Pictures paired with source code:

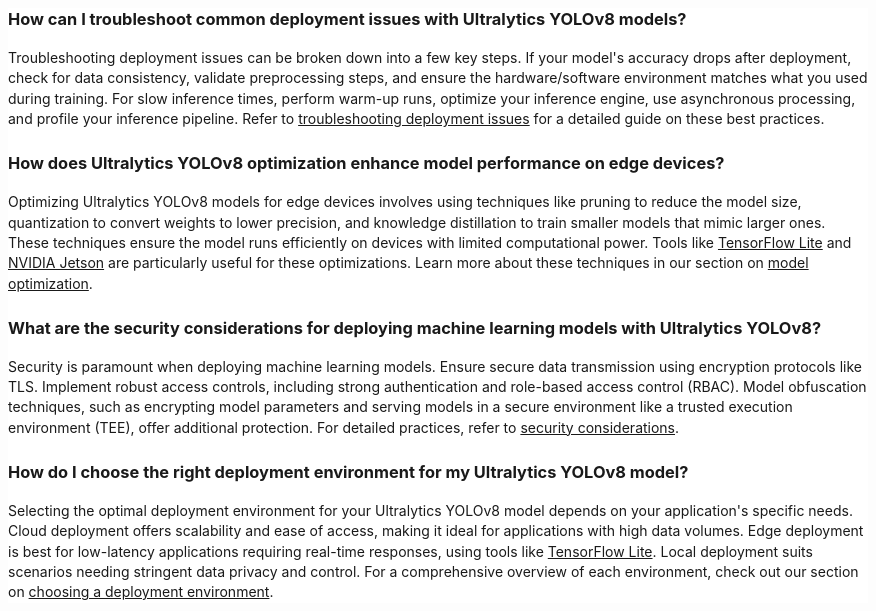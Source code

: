 ### How can I troubleshoot common deployment issues with Ultralytics YOLOv8 models?

Troubleshooting deployment issues can be broken down into a few key steps. If your model's accuracy drops after deployment, check for data consistency, validate preprocessing steps, and ensure the hardware/software environment matches what you used during training. For slow inference times, perform warm-up runs, optimize your inference engine, use asynchronous processing, and profile your inference pipeline. Refer to [troubleshooting deployment issues](#troubleshooting-deployment-issues) for a detailed guide on these best practices.

### How does Ultralytics YOLOv8 optimization enhance model performance on edge devices?

Optimizing Ultralytics YOLOv8 models for edge devices involves using techniques like pruning to reduce the model size, quantization to convert weights to lower precision, and knowledge distillation to train smaller models that mimic larger ones. These techniques ensure the model runs efficiently on devices with limited computational power. Tools like [TensorFlow Lite](../integrations/tflite.md) and [NVIDIA Jetson](./nvidia-jetson.md) are particularly useful for these optimizations. Learn more about these techniques in our section on [model optimization](#model-optimization-techniques).

### What are the security considerations for deploying machine learning models with Ultralytics YOLOv8?

Security is paramount when deploying machine learning models. Ensure secure data transmission using encryption protocols like TLS. Implement robust access controls, including strong authentication and role-based access control (RBAC). Model obfuscation techniques, such as encrypting model parameters and serving models in a secure environment like a trusted execution environment (TEE), offer additional protection. For detailed practices, refer to [security considerations](#security-considerations-in-model-deployment).

### How do I choose the right deployment environment for my Ultralytics YOLOv8 model?

Selecting the optimal deployment environment for your Ultralytics YOLOv8 model depends on your application's specific needs. Cloud deployment offers scalability and ease of access, making it ideal for applications with high data volumes. Edge deployment is best for low-latency applications requiring real-time responses, using tools like [TensorFlow Lite](../integrations/tflite.md). Local deployment suits scenarios needing stringent data privacy and control. For a comprehensive overview of each environment, check out our section on [choosing a deployment environment](#choosing-a-deployment-environment).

= What is needed =
Your task is to reproduce the entries above word for word, from the first line through the line with "Ultralytics YOLOv8 models?", and please leave out any pictures.

= Result =
Source code

: ### How can I troubleshoot common deployment issues with Ultralytics YOLOv8 models?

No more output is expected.